The charges on Monday relate to two oil ventures that Platinum claimed were its most valuable holdings, Golden Gate Oil LLC and Black Elk Energy. Platinum claimed they were worth $292 million as of the end of 2014, about 37 percent of its main fund’s assets, according to prosecutors.

In reality, Golden Gate was a flop that never produced much oil, people familiar with the matter said in August. Black Elk Energy is now in bankruptcy and facing criminal charges in connection with an explosion that killed three workers. 

Based in large part on the inflated value of those assets, Platinum reported profits of about 10.8 percent in 2014 and 8.8 percent in 2015, prosecutors said. That allowed Platinum’s management to extract more than $91 million in incentive fees from 2012 to 2014, according to prosecutors.

‘Positive Outlook’

Throughout 2014, Platinum continued to inform investors and prospective investors that the fund had a "positive outlook," according to the U.S.

"Platinum Partners purported to be a standard bearer in the hedge-fund industry, reporting annual average returns of more than 17 percent since inception in 2003," Capers said. "In reality, their returns were the result of the overvaluation of their largest assets, which eventually led to Nordlicht and his co-conspirators operating Platinum like a Ponzi scheme." 

Montieth Illingworth, a spokesman for Platinum, declined to comment.

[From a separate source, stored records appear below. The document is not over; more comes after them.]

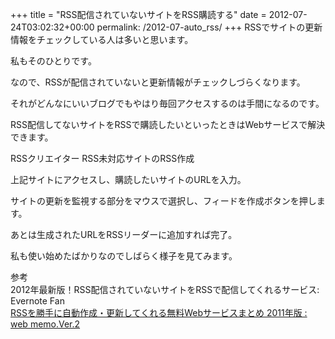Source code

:+++
title = "RSS配信されていないサイトをRSS購読する"
date = 2012-07-24T03:02:32+00:00
permalink: /2012-07-auto_rss/
+++
RSSでサイトの更新情報をチェックしている人は多いと思います。
  
私もそのひとりです。
  
なので、RSSが配信されていないと更新情報がチェックしづらくなります。
  
それがどんなにいいブログでもやはり毎回アクセスするのは手間になるのです。
  
RSS配信してないサイトをRSSで購読したいといったときはWebサービスで解決できます。

<div>
  RSSクリエイター RSS未対応サイトのRSS作成
</div>

上記サイトにアクセスし、購読したいサイトのURLを入力。
  
サイトの更新を監視する部分をマウスで選択し、フィードを作成ボタンを押します。
  
あとは生成されたURLをRSSリーダーに追加すれば完了。

私も使い始めたばかりなのでしばらく様子を見てみます。

<div>
  参考
</div>

<div>
  2012年最新版！RSS配信されていないサイトをRSSで配信してくれるサービス: Evernote Fan
</div>

<div>
  <a href="http://128bit.blog41.fc2.com/blog-entry-272.html">RSSを勝手に自動作成・更新してくれる無料Webサービスまとめ 2011年版 : web memo.Ver.2</a>
</div>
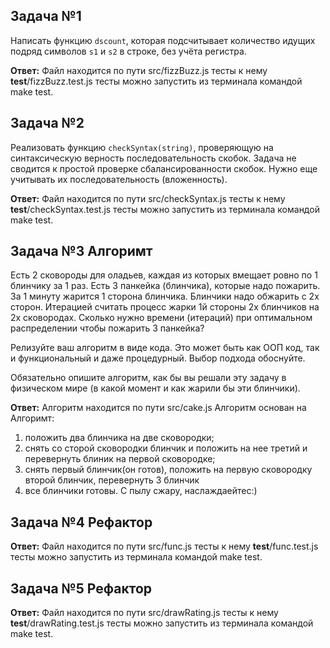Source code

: ## Задача №1

Написать функцию `dscount`, которая подсчитывает количество идущих подряд символов `s1` и `s2` в строке, без учёта регистра.

**Ответ:**
Файл находится по пути src/fizzBuzz.js тесты к нему __test__/fizzBuzz.test.js
тесты можно запустить из терминала командой make test.

## Задача №2

Реализовать функцию `checkSyntax(string)`, проверяющую на синтаксическую верность последовательность скобок.
Задача не сводится к простой проверке сбалансированности скобок.
Нужно еще учитывать их последовательность (вложенность).

**Ответ:**
Файл находится по пути src/checkSyntax.js тесты к нему __test__/checkSyntax.test.js
тесты можно запустить из терминала командой make test.


## Задача №3 Алгоримт
Есть 2 сковороды для оладьев, каждая из которых вмещает ровно по 1 блинчику за 1 раз.
Есть 3 панкейка (блинчика), которые надо пожарить.
За 1 минуту жарится 1 сторона блинчика.
Блинчики надо обжарить с 2х сторон.
Итерацией считать процесс жарки 1й стороны 2х блинчиков на 2х сковородах. Сколько нужно времени (итераций) при оптимальном распределении чтобы пожарить 3 панкейка?

Релизуйте ваш алгоритм в виде кода. Это может быть как ООП код, так и функциональный и даже процедурный. Выбор подхода обоснуйте.

Обязательно опишите алгоритм, как бы вы решали эту задачу в физическом мире (в какой момент и как жарили бы эти блинчики).

**Ответ:**
 Алгоритм находится по пути src/cake.js
 Алгоритм основан на 
 Алгоримт:
 1) положить два блинчика на две сковородки;
 2) снять со сторой сковородки блинчик и положить на нее третий и перевернуть блиник на первой сковородке;
 3) снять первый блинчик(он готов), положить на первую сковородку второй блинчик, перевернуть 3 блинчик
 4) все блинчики готовы. С пылу сжару, наслаждаейтес:)
  
## Задача №4 Рефактор 
  
 **Ответ:**
 Файл находится по пути src/func.js тесты к нему __test__/func.test.js
 тесты можно запустить из терминала командой make test.
 
 ## Задача №5 Рефактор 
   
  **Ответ:**
  Файл находится по пути src/drawRating.js тесты к нему __test__/drawRating.test.js
  тесты можно запустить из терминала командой make test.
  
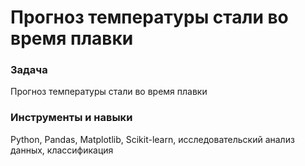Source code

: # Прогноз температуры стали во время плавки

### Задача
Прогноз температуры стали во время плавки

### Инструменты и навыки
Python, Pandas, Matplotlib, Scikit-learn, исследовательский анализ данных, классификация
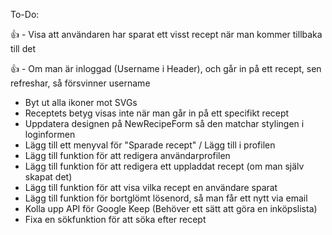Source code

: To-Do:

👍 - Visa att användaren har sparat ett visst recept när man kommer tillbaka till det

👍 - Om man är inloggad (Username i Header), och går in på ett recept, sen refreshar, så försvinner username

- Byt ut alla ikoner mot SVGs
- Receptets betyg visas inte när man går in på ett specifikt recept
- Uppdatera designen på NewRecipeForm så den matchar stylingen i loginformen
- Lägg till ett menyval för "Sparade recept" / Lägg till i profilen
- Lägg till funktion för att redigera användarprofilen
- Lägg till funktion för att redigera ett uppladdat recept (om man själv skapat det)
- Lägg till funktion för att visa vilka recept en användare sparat
- Lägg till funktion för bortglömt lösenord, så man får ett nytt via email
- Kolla upp API för Google Keep (Behöver ett sätt att göra en inköpslista)
- Fixa en sökfunktion för att söka efter recept
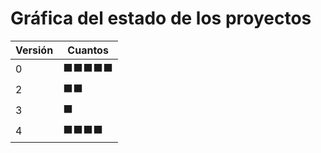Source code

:# Gráfica del estado de los proyectos


| Versión | Cuantos               |
|---------|-----------------------|
| 0 | ⬛⬛⬛⬛⬛|
| 2 | ⬛⬛|
| 3 | ⬛|
| 4 | ⬛⬛⬛⬛|

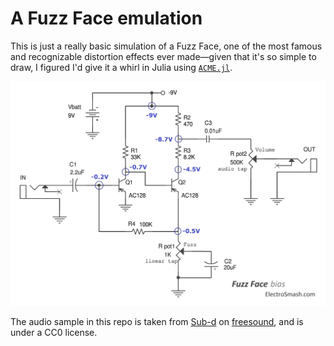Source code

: # A Fuzz Face emulation
This is just a really basic simulation of a Fuzz Face, one of the most famous
and recognizable distortion effects ever made—given that it's so simple to draw,
I figured I'd give it a whirl in Julia using [`ACME.jl`][acme].

[![The schematic for the fuzzface pedal, taken from ElectroSmash.](img/fuzz-face-bias.jpg)][electrosmash]

The audio sample in this repo is taken from [Sub-d][subd] on
[freesound][freesound], and is under a CC0 license.


[acme]: https://github.com/HSU-ANT/ACME.jl

[electrosmash]: https://www.electrosmash.com/fuzz-face

[subd]: https://freesound.org/people/Sub-d/sounds/49658/

[freesound]: https://freesound.org
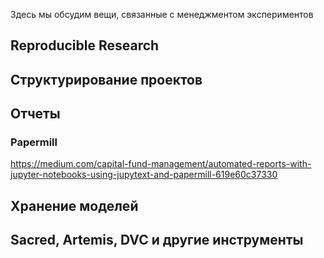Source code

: Здесь мы обсудим вещи, связанные с менеджментом экспериментов

## Reproducible Research
## Структурирование проектов
## Отчеты
### Papermill
https://medium.com/capital-fund-management/automated-reports-with-jupyter-notebooks-using-jupytext-and-papermill-619e60c37330

## Хранение моделей
## Sacred, Artemis, DVC и другие инструменты 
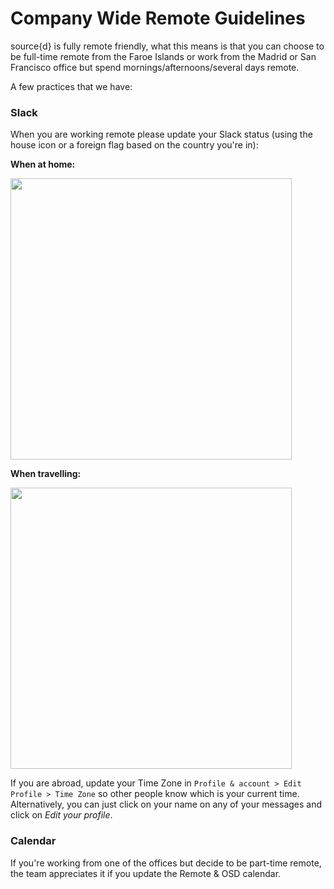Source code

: # Company Wide Remote Guidelines

source{d} is fully remote friendly, what this means is that you can choose to be full-time remote from the Faroe Islands or work from the Madrid or San Francisco office but spend mornings/afternoons/several days remote. 

A few practices that we have: 

### Slack

When you are working remote please update your Slack status (using the house icon or a foreign flag based on the country you're in):

**When at home:**

<img src="images/remote_screenshot_1.png" width="450">

**When travelling:**

<img src="images/remote_screenshot_2.png" width="450">


If you are abroad, update your Time Zone in `Profile & account > Edit Profile > Time Zone` so other people know which is your current time. Alternatively, you can just click on your name on any of your messages and click on _Edit your profile_.

### Calendar

If you're working from one of the offices but decide to be part-time remote, the team appreciates it if you update the Remote & OSD calendar.

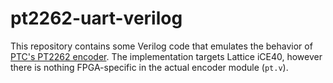 # pt2262-uart-verilog

This repository contains some Verilog code that emulates the behavior of [PTC's PT2262 encoder](https://radiolux.com.ua/files/pdf/PT2262.pdf).
The implementation targets Lattice iCE40, however there is nothing FPGA-specific in the actual encoder module (`pt.v`).
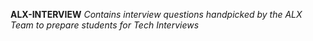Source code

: <strong>ALX-INTERVIEW</strong>
<em>Contains interview questions handpicked by the ALX Team to prepare students for Tech Interviews</em>

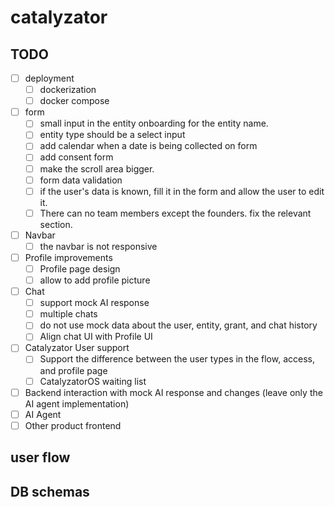 # catalyzator

## TODO

- [ ] deployment
    - [ ] dockerization
    - [ ] docker compose
- [ ] form
    - [ ] small input in the entity onboarding for the entity name.
    - [ ] entity type should be a select input
    - [ ] add calendar when a date is being collected on form
    - [ ] add consent form
    - [ ] make the scroll area bigger.
    - [ ] form data validation
    - [ ] if the user's data is known, fill it in the form and allow the user to edit it.
    - [ ] There can no team members except the founders. fix the relevant section.
- [ ] Navbar
    - [ ] the navbar is not responsive
- [ ] Profile improvements
    - [ ] Profile page design
    - [ ] allow to add profile picture
- [ ] Chat
    - [ ] support mock AI response
    - [ ] multiple chats
    - [ ] do not use mock data about the user, entity, grant, and chat history
    - [ ] Align chat UI with Profile UI
- [ ] Catalyzator User support
    - [ ] Support the difference between the user types in the flow, access, and profile page
    - [ ] CatalyzatorOS waiting list
- [ ] Backend interaction with mock AI response and changes (leave only the AI agent implementation)
- [ ] AI Agent
- [ ] Other product frontend

## user flow

## DB schemas
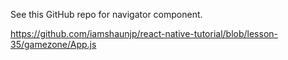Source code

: See this GitHub repo for navigator component.

https://github.com/iamshaunjp/react-native-tutorial/blob/lesson-35/gamezone/App.js
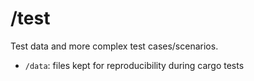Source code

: # /test

Test data and more complex test cases/scenarios.

- `/data`: files kept for reproducibility during cargo tests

Prosecutors also charged David Levy, 41, co-chief investment officer, and Uri Landesman, 55, former president of Platinum’s signature fund, with securities fraud, conspiracy and other crimes, according to the eight-count indictment. The others charged were Joseph SanFilippo, chief financial officer, Joseph Mann, marketing employee, Daniel Small, managing director, and Jeffrey Shulse, Black Elk’s chief financial officer.

Uri Landesman

Photographer: Michael Nagle/Bloomberg

Levy, Landesman SanFilippo, Mann and Small all pleaded not guilty Monday. Shulse is scheduled to appear in federal court in Texas later Monday.

Andrew Levander, a lawyer for Nordlicht, and lawyers for Landesman and Shulse, didn’t immediately return voice-mail messages seeking comment about the arrests. Laywers for SanFilippo and Mann couldn’t immediately be determined.

"We look forward to reviewing the evidence and defending ourselves," said Michael Sommer, a lawyer for Levy. Seth Levine, a lawyer for Small, declined to comment on the charges.

‘Hail Mary’

In addition to the criminal charges, the Securities and Exchange Commission filed a parallel civil case against the men on Monday, with similar allegations. Platinum used misrepresentations to attract new investors while the fund was struggling, during what internal documents described as "Hail Mary time," according to the SEC.

Cayman Island liquidators for Platinum’s flagship fund filed a Chapter 15 bankruptcy petition on Oct. 18 and asked a judge to prevent anyone from disposing of the hedge fund’s assets without their permission.

At one point in December 2015, Nordlicht considered fleeing the country, according to federal prosecutors.

"(My wife) is literally making me get on Israel flight if we don’t connect and agree what we are doing," Nordlicht wrote in an e-mail to a colleague.

The case is U.S. v Nordlicht, 16-cr-640, U.S. District Court, Eastern District of New York (Brooklyn).